[Work instructions]
Extract the lines up to and including the one that contains "komunikaty diagnostyczne -- domyślnie", starting with the first line of the entries below, and omit the pictures.

(Rendered images with source text)

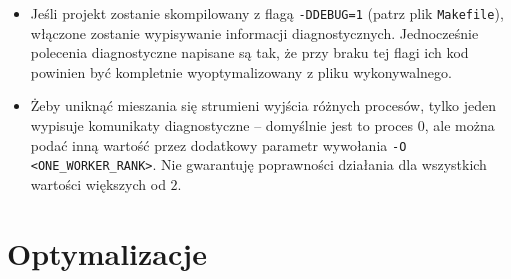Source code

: \documentclass[a4paper,12pt,oneside]{article}
\begin{document}
\begin{itemize}
    \item Jeśli projekt zostanie skompilowany z flagą {\tt -DDEBUG=1} (patrz plik {\tt Makefile}),
        włączone zostanie wypisywanie informacji diagnostycznych. Jednocześnie polecenia diagnostyczne
        napisane są tak, że przy braku tej flagi ich kod powinien być kompletnie wyoptymalizowany z pliku wykonywalnego.
    \item Żeby uniknąć mieszania się strumieni wyjścia różnych procesów, tylko jeden wypisuje
        komunikaty diagnostyczne -- domyślnie jest to proces $0$, ale można podać inną wartość
        przez dodatkowy parametr wywołania {\tt -O <ONE\_WORKER\_RANK>}. Nie gwarantuję poprawności
        działania dla wszystkich wartości większych od $2$.
\end{itemize}

\section{Optymalizacje}
\end{document}
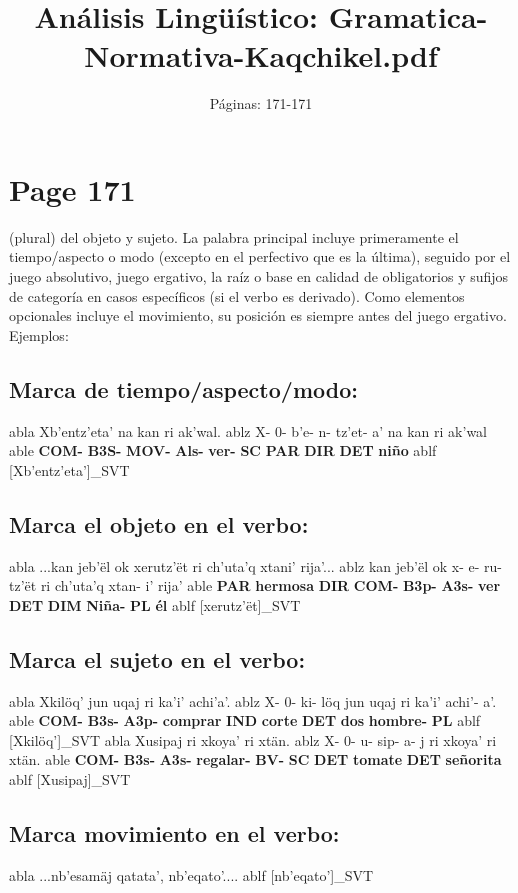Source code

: \documentclass{article}%
\title{Análisis Lingüístico: Gramatica{-}Normativa{-}Kaqchikel.pdf}%
\author{Páginas: 171{-}171}%
\begin{document}
%
\normalsize%
\maketitle%
\section{Page 171}%
\label{sec:Page171}%

%
(plural) del objeto y sujeto. La palabra principal incluye primeramente el tiempo/aspecto %
o modo (excepto en el perfectivo que es la última), seguido por el juego absolutivo, %
juego ergativo, la raíz o base en calidad de obligatorios y sufijos de categoría en casos %
específicos (si el verbo es derivado). Como elementos opcionales incluye el movimiento, %
su posición es siempre antes del juego ergativo. Ejemplos: %
\subsection{Marca de tiempo/aspecto/modo:}%
\label{subsec:Marcadetiempo/aspecto/modo}%

%
\ex
  	abla Xb'entz'eta' na kan ri ak'wal.
  	ablz X- 0- b'e- n- tz'et- a' na kan ri ak'wal
  	able \textbf{COM-} \textbf{B3S-} \textbf{MOV-} \textbf{Als-} \textbf{ver-} \textbf{SC} \textbf{PAR} \textbf{DIR} \textbf{DET} \textbf{niño}
  	ablf [Xb'entz'eta']_{SVT}
\subsection{Marca el objeto en el verbo:}%
\label{subsec:Marcaelobjetoenelverbo}%

%
\ex
  	abla ...kan jeb'ël ok xerutz'ët ri ch'uta'q xtani' rija'...
  	ablz kan jeb'ël ok x- e- ru- tz'ët ri ch'uta'q xtan- i' rija'
  	able \textbf{PAR} \textbf{hermosa} \textbf{DIR} \textbf{COM-} \textbf{B3p-} \textbf{A3s-} \textbf{ver} \textbf{DET} \textbf{DIM} \textbf{Niña-} \textbf{PL} \textbf{él}
  	ablf [xerutz'ët]_{SVT}
\subsection{Marca el sujeto en el verbo:}%
\label{subsec:Marcaelsujetoenelverbo}%

%
\ex
  	abla Xkilöq' jun uqaj ri ka'i' achi'a'.
  	ablz X- 0- ki- löq jun uqaj ri ka'i' achi'- a'.
  	able \textbf{COM-} \textbf{B3s-} \textbf{A3p-} \textbf{comprar} \textbf{IND} \textbf{corte} \textbf{DET} \textbf{dos} \textbf{hombre-} \textbf{PL}
  	ablf [Xkilöq']_{SVT}
\ex
  	abla Xusipaj ri xkoya' ri xtän.
  	ablz X- 0- u- sip- a- j ri xkoya' ri xtän.
  	able \textbf{COM-} \textbf{B3s-} \textbf{A3s-} \textbf{regalar-} \textbf{BV-} \textbf{SC} \textbf{DET} \textbf{tomate} \textbf{DET} \textbf{señorita}
  	ablf [Xusipaj]_{SVT}
\subsection{Marca movimiento en el verbo:}%
\label{subsec:Marcamovimientoenelverbo}%

%
\ex
  	abla ...nb'esamäj qatata', nb'eqato'....
  	ablf [nb'eqato']_{SVT}
\end{document}
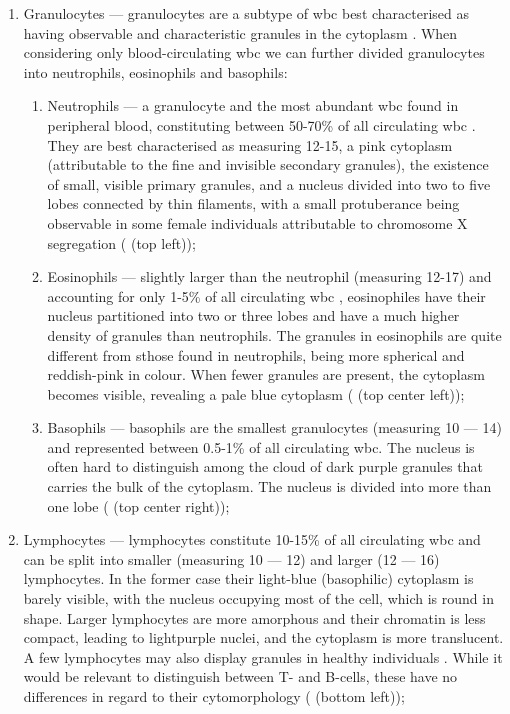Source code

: \begin{enumerate}
    \item{Granulocytes} --- granulocytes are a subtype of \ac{wbc} best characterised as having observable and characteristic granules in the cytoplasm \cite{Web2009-xt}. When considering only blood-circulating \ac{wbc} we can further divided granulocytes into neutrophils, eosinophils and basophils:
    \begin{enumerate}
        \item{Neutrophils} --- a granulocyte and the most abundant \ac{wbc} found in peripheral blood, constituting between 50-70\% of all circulating \ac{wbc} \cite{Actor2012-wq}. They are best characterised as measuring 12-15\Mum, a pink cytoplasm (attributable to the fine and invisible secondary granules), the existence of small, visible primary granules, and a nucleus divided into two to five lobes connected by thin filaments, with a small protuberance being observable in some female individuals attributable to chromosome X segregation \cite{Bain2014-oc} ( (top left));
        \item{Eosinophils} --- slightly larger than the neutrophil (measuring 12-17\Mum) and accounting for only 1-5\% of all circulating \ac{wbc} \cite{Simon2007-un}, eosinophiles have their nucleus partitioned into two or three lobes and have a much higher density of granules than neutrophils. The granules in eosinophils are quite different from sthose found in neutrophils, being more spherical and reddish-pink in colour. When fewer granules are present, the cytoplasm becomes visible, revealing a pale blue cytoplasm \cite{Bain2014-oc} ( (top center left));
        \item{Basophils} --- basophils are the smallest granulocytes (measuring 10 --- 14\Mum) and represented between 0.5-1\% of all circulating \ac{wbc}. The nucleus is often hard to distinguish among the cloud of dark purple granules that carries the bulk of the cytoplasm. The nucleus is divided into more than one lobe \cite{Bain2014-oc} ( (top center right));
    \end{enumerate}
    \item{Lymphocytes} --- lymphocytes constitute 10-15\% of all circulating \ac{wbc} and can be split into smaller (measuring 10 --- 12\Mum) and larger (12 --- 16\Mum) lymphocytes. In the former case their light-blue (basophilic) cytoplasm is barely visible, with the nucleus occupying most of the cell, which is round in shape. Larger lymphocytes are more amorphous and their chromatin is less compact, leading to lightpurple nuclei, and the cytoplasm is more translucent. A few lymphocytes may also display granules in healthy individuals \cite{Bain2014-oc}. While it would be relevant to distinguish between T- and B-cells, these have no differences in regard to their cytomorphology \cite{Cano2013-gu} ( (bottom left));

\end{enumerate}
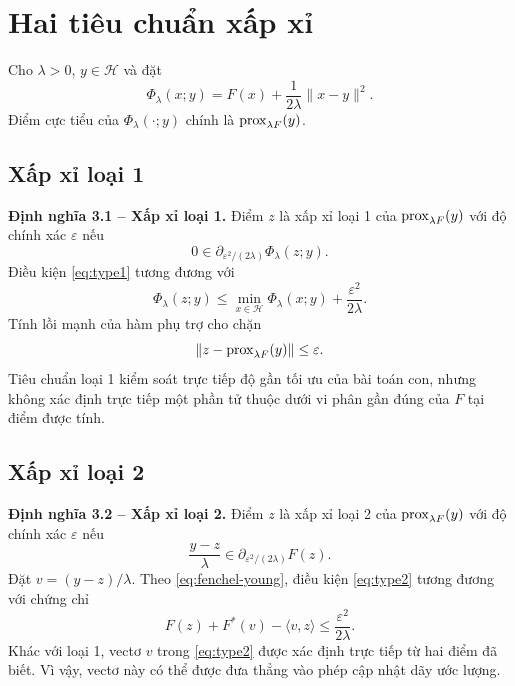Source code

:\section{Hai tiêu chuẩn xấp xỉ}

Cho $\lambda>0$, $y\in\mathcal{H}$ và đặt
\[
\Phi_{\lambda}(x;y)
=F(x)+\frac{1}{2\lambda}\|x-y\|^2.
\]
Điểm cực tiểu của $\Phi_{\lambda}(\cdot;y)$ chính là $\prox{\lambda F}(y)$.

\subsection{Xấp xỉ loại 1}

\noindent\textbf{Định nghĩa 3.1 -- Xấp xỉ loại 1.}
Điểm $z$ là xấp xỉ loại 1 của $\prox{\lambda F}(y)$ với độ chính xác $\varepsilon$ nếu
\begin{equation}
0\in\partial_{\varepsilon^2/(2\lambda)}\Phi_{\lambda}(z;y).
\label{eq:type1}
\end{equation}
Điều kiện \eqref{eq:type1} tương đương với
\begin{equation}
\Phi_{\lambda}(z;y)
\leq
\min_{x\in\mathcal{H}}\Phi_{\lambda}(x;y)
+\frac{\varepsilon^2}{2\lambda}.
\label{eq:type1-gap}
\end{equation}
Tính lồi mạnh của hàm phụ trợ cho chặn
\[
\|z-\prox{\lambda F}(y)\|\leq\varepsilon.
\]
Tiêu chuẩn loại 1 kiểm soát trực tiếp độ gần tối ưu của bài toán con, nhưng không xác định trực tiếp một phần tử thuộc dưới vi phân gần đúng của $F$ tại điểm được tính.

\subsection{Xấp xỉ loại 2}

\noindent\textbf{Định nghĩa 3.2 -- Xấp xỉ loại 2.}
Điểm $z$ là xấp xỉ loại 2 của $\prox{\lambda F}(y)$ với độ chính xác $\varepsilon$ nếu
\begin{equation}
\frac{y-z}{\lambda}
\in\partial_{\varepsilon^2/(2\lambda)}F(z).
\label{eq:type2}
\end{equation}
Đặt $v=(y-z)/\lambda$. Theo \eqref{eq:fenchel-young}, điều kiện \eqref{eq:type2} tương đương với chứng chỉ
\begin{equation}
F(z)+F^{*}(v)-\langle v,z\rangle
\leq\frac{\varepsilon^2}{2\lambda}.
\label{eq:type2-cert}
\end{equation}
Khác với loại 1, vectơ $v$ trong \eqref{eq:type2} được xác định trực tiếp từ hai điểm đã biết. Vì vậy, vectơ này có thể được đưa thẳng vào phép cập nhật dãy ước lượng.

[Output]
Source code

: \documentclass[a4paper,12pt,oneside]{article}
\begin{document}
\begin{itemize}
    \item Jeśli projekt zostanie skompilowany z flagą {\tt -DDEBUG=1} (patrz plik {\tt Makefile}),
        włączone zostanie wypisywanie informacji diagnostycznych. Jednocześnie polecenia diagnostyczne
        napisane są tak, że przy braku tej flagi ich kod powinien być kompletnie wyoptymalizowany z pliku wykonywalnego.
    \item Żeby uniknąć mieszania się strumieni wyjścia różnych procesów, tylko jeden wypisuje
        komunikaty diagnostyczne -- domyślnie jest to proces $0$, ale można podać inną wartość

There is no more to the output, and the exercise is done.